In practice, this involves the ‘consciousness that my interest, both substantive and particular, is contained and preserved in another’s (i.e. in the state’s) interest and end’.10 This is the essence of patriotism, but it is also simultaneously the ground of the rationality of the state, for ‘the state is absolutely rational inasmuch as it is the actuality of the substantial will which it possesses in the particular self-consciousness once that consciousness has been raised to consciousness of its universality’.11

Hegel’s theory of the state acknowledges that there is frequently a disjunction between the aggregated outcomes of our individual actions, and the objectives for which we collectively strive. He describes the collective product of civil society, brought about through ‘the complex interdependence of each on all’ as a sort of general intellect which ‘presents itself to each as the universal permanent capital which gives each the opportunity, by the exercise of his education and skill, to draw a share from it’.12 However, he is clear that this is not the same as the general will, as expressed in a social contract. So, instead of wills being united by their own volition, the invisible hand creates a unity which is then consciously willed. In effect, the state is the ‘general intellect’ become conscious of itself as the general will. By this means, the arbitrariness of the general will is steadied by the rationality of the invisible hand, and the spontaneous order of society is infused with the patriotism of the state.

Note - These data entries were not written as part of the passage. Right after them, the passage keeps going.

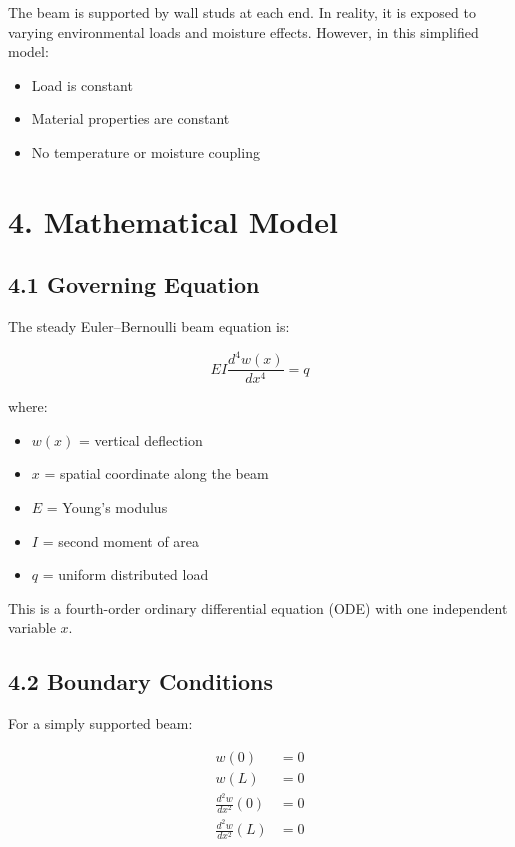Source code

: \documentclass[12pt]{article}
\begin{document}
The beam is supported by wall studs at each end. In reality, it is exposed to varying environmental loads and moisture effects. However, in this simplified model:

\begin{itemize}
\item Load is constant
\item Material properties are constant
\item No temperature or moisture coupling
\end{itemize}

\section*{4. Mathematical Model}

\subsection*{4.1 Governing Equation}

The steady Euler--Bernoulli beam equation is:

\begin{equation}
E I \frac{d^4 w(x)}{dx^4} = q
\end{equation}

where:

\begin{itemize}
\item $w(x)$ = vertical deflection
\item $x$ = spatial coordinate along the beam
\item $E$ = Young's modulus
\item $I$ = second moment of area
\item $q$ = uniform distributed load
\end{itemize}

This is a fourth-order ordinary differential equation (ODE) with one independent variable $x$.

\subsection*{4.2 Boundary Conditions}

For a simply supported beam:

\begin{align}
w(0) &= 0 \\
w(L) &= 0 \\
\frac{d^2 w}{dx^2}(0) &= 0 \\
\frac{d^2 w}{dx^2}(L) &= 0
\end{align}
\end{document}
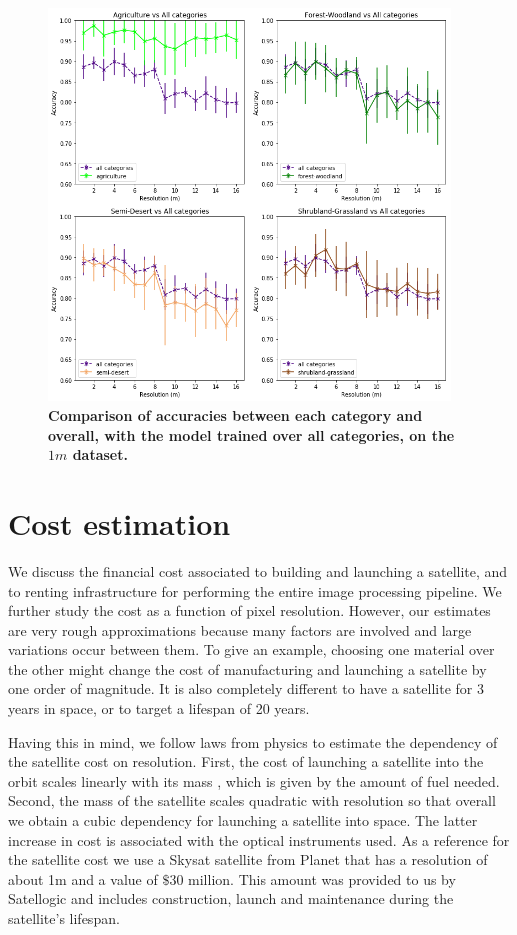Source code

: \begin{figure}[H]
	\centering
	\includegraphics[width=0.95\textwidth]{Figures/results/acc_res_by_category_1m.png}
	\captionsetup{width=1\linewidth}
	\caption{\textbf{Comparison of accuracies between each category and overall, with the model trained over all categories, on the $1m$ dataset.}}
	\label{fig:acc_by_cat_1m}
\end{figure}

\section{Cost estimation}

We discuss the financial cost associated to building and launching a satellite, and to renting infrastructure for performing the entire image processing pipeline. We further study the cost as a function of pixel resolution. However, our estimates are very rough approximations because many factors are involved and large variations occur between them. To give an example, choosing one material over the other might change the cost of manufacturing and launching a satellite by one order of magnitude. It is also completely different to have a satellite for 3 years in space, or to target a lifespan of 20 years. 

Having this in mind, we follow laws from physics to estimate the dependency of the satellite cost on resolution. First, the cost of launching a satellite into the orbit scales linearly with its mass \parencite{rocket_equation}, which is given by the amount of fuel needed. Second, the mass of the satellite scales quadratic with resolution so that overall we obtain a cubic dependency for launching a satellite into space. The latter increase in cost is associated with the optical instruments used. As a reference for the satellite cost we use a Skysat satellite from Planet \parencite{skysat_planet} that has a resolution of about 1m and a value of $\$30$ million. This amount was provided to us by Satellogic and includes construction, launch and maintenance during the satellite's lifespan.

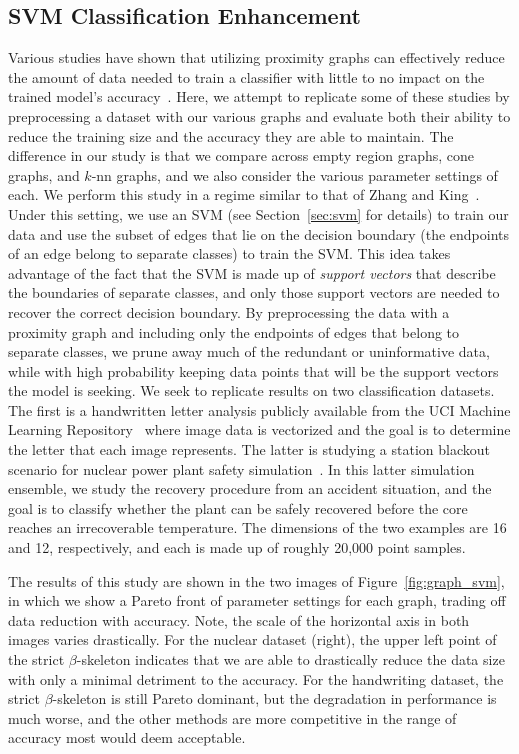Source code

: \subsection{SVM Classification Enhancement}

Various studies have shown that utilizing proximity graphs can effectively reduce the amount of data needed to train a classifier with little to no impact on the trained model's accuracy~\cite{BhattacharyaPoulsenToussaint1981,GotoIshidaUchida2015,Toussaint2005,ToussaintBerzan2012,ZhangKing2002a,ZhangKing2002b}.
%
Here, we attempt to replicate some of these studies by preprocessing a dataset with our various graphs and evaluate both their ability to reduce the training size and the accuracy they are able to maintain.
%
The difference in our study is that we compare across empty region graphs, cone graphs, and $k$-nn graphs, and we also consider the various parameter settings of each.
%
We perform this study in a regime similar to that of Zhang and King~\cite{ZhangKing2002a,ZhangKing2002b}.
%
Under this setting, we use an SVM (see Section~\ref{sec:svm} for details) to train our data and use the subset of edges that lie on the decision boundary (the endpoints of an edge belong to separate classes) to train the SVM.
%
This idea takes advantage of the fact that the SVM is made up of \textit{support vectors} that describe the boundaries of separate classes, and only those support vectors are needed to recover the correct decision boundary.
%
By preprocessing the data with a proximity graph and including only the endpoints of edges that belong to separate classes, we prune away much of the redundant or uninformative data, while with high probability keeping data points that will be the support vectors the model is seeking.
%
We seek to replicate results on two classification datasets.
%
The first is a handwritten letter analysis publicly available from the UCI Machine Learning Repository~\cite{DuaGraff2017} where image data is vectorized and the goal is to determine the letter that each image represents.
%
The latter is studying a station blackout scenario for nuclear power plant safety simulation~\cite{MaljovecLiuWang2015}.
%
In this latter simulation ensemble, we study the recovery procedure from an accident situation, and the goal is to classify whether the plant can be safely recovered before the core reaches an irrecoverable temperature.
%
The dimensions of the two examples are 16 and 12, respectively, and each is made up of roughly 20,000 point samples.

The results of this study are shown in the two images of Figure~\ref{fig:graph_svm}, in which we show a Pareto front of parameter settings for each graph, trading off data reduction with accuracy.
%
Note, the scale of the horizontal axis in both images varies drastically.
%
For the nuclear dataset (right), the upper left point of the strict $\beta$-skeleton indicates that we are able to drastically reduce the data size with only a minimal detriment to the accuracy.
%
For the handwriting dataset, the strict $\beta$-skeleton is still Pareto dominant, but the degradation in performance is much worse, and the other methods are more competitive in the range of accuracy most would deem acceptable.

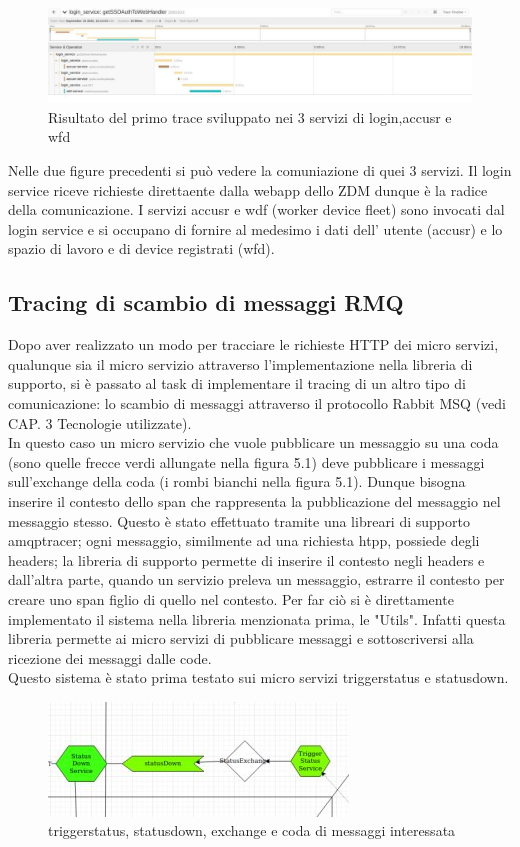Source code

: \documentclass[a4paper,12pt,titlepage,italian,openany]{report}
\begin{document}
\begin{figure}[H]
    \includegraphics[scale = 0.4]{43.jpg}
    \centering
    \caption{Risultato del primo trace sviluppato nei 3 servizi di login,accusr e wfd}
\end{figure}
Nelle due figure precedenti si può vedere la comuniazione di quei 3 servizi. Il login service riceve richieste direttaente dalla webapp dello ZDM\cite{zdm:1} dunque è la radice della comunicazione. I servizi accusr e wdf (worker device fleet) sono invocati dal login service e si occupano di fornire al medesimo i dati dell' utente (accusr) e lo spazio di lavoro e di device registrati (wfd).
\subsection{Tracing di scambio di messaggi RMQ}
Dopo aver realizzato un modo per tracciare le richieste HTTP dei micro servizi, qualunque sia il micro servizio attraverso l'implementazione nella libreria di supporto, si è passato al task di implementare
il tracing di un altro tipo di comunicazione: lo scambio di messaggi attraverso il protocollo Rabbit MSQ (vedi CAP. 3 Tecnologie utilizzate).\\
In questo caso un micro servizio che vuole pubblicare un messaggio su una coda (sono quelle frecce verdi allungate nella figura 5.1) deve pubblicare i messaggi sull'exchange della coda (i rombi bianchi nella figura 5.1). Dunque bisogna  inserire il contesto dello span che rappresenta la pubblicazione del messaggio nel messaggio stesso. Questo è stato effettuato tramite una libreari di supporto amqptracer; ogni messaggio, similmente ad una richiesta htpp, possiede degli headers; la libreria di supporto permette di inserire il contesto negli headers e dall'altra parte, quando un servizio preleva un messaggio, estrarre il contesto per creare uno span figlio di quello nel contesto.
Per far ciò si è direttamente implementato il sistema nella libreria menzionata prima, le "Utils". Infatti questa libreria permette ai micro servizi di pubblicare messaggi e sottoscriversi alla ricezione dei messaggi dalle code.\\
Questo sistema è stato prima testato sui micro servizi triggerstatus e statusdown.
\begin{figure}[H]
    \includegraphics[]{44.png}
    \centering
    \caption{triggerstatus, statusdown, exchange e coda di messaggi interessata}
\end{figure} 
\end{document}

Spinoza had opened up the possibility that there might be a source of political unity distinct from that of the will. Hegel, aware that this potentially creates a problem of agency in complex societies, brings them back together again. In so doing, he offers the first theory of the modern state. Hegel’s state is, as Bosanquet described it, ‘society armed with force’, the invisible hand clenched into an iron fist.

Shopping and bombing

If the significance of Hegel’s theory of the state now appears largely forgotten, it is the result of the concerted campaign against it in the first half of the twentieth century. In 1917, L. T. Hobhouse, reading Hegel in his Highgate garden, was interrupted by the sounds of a German bombing raid. Picking up his book again, he realized that he had ‘just witnessed the visible and tangible outcome of a false and wicked doctrine, the foundations of which lay, as I believe, in the book before me … the Hegelian theory of the god-state’.13

In fact, Hobhouse was responding not so much to Hegel himself as to Bosanquet, whose Philosophical Theory of the State recast the Hegelian theory in terms derived from only one of Hegel’s sources, Rousseau. Insensible to the workings of the invisible hand, but conscious that Hegel had neglected Rousseau’s distinction between the ‘general will’ and the ‘will of all’, Bosanquet offered an account of the state in which the ‘real will’ embodies rationality and so becomes the will for the common good, while the will of all remains the sum of private impulses and interests.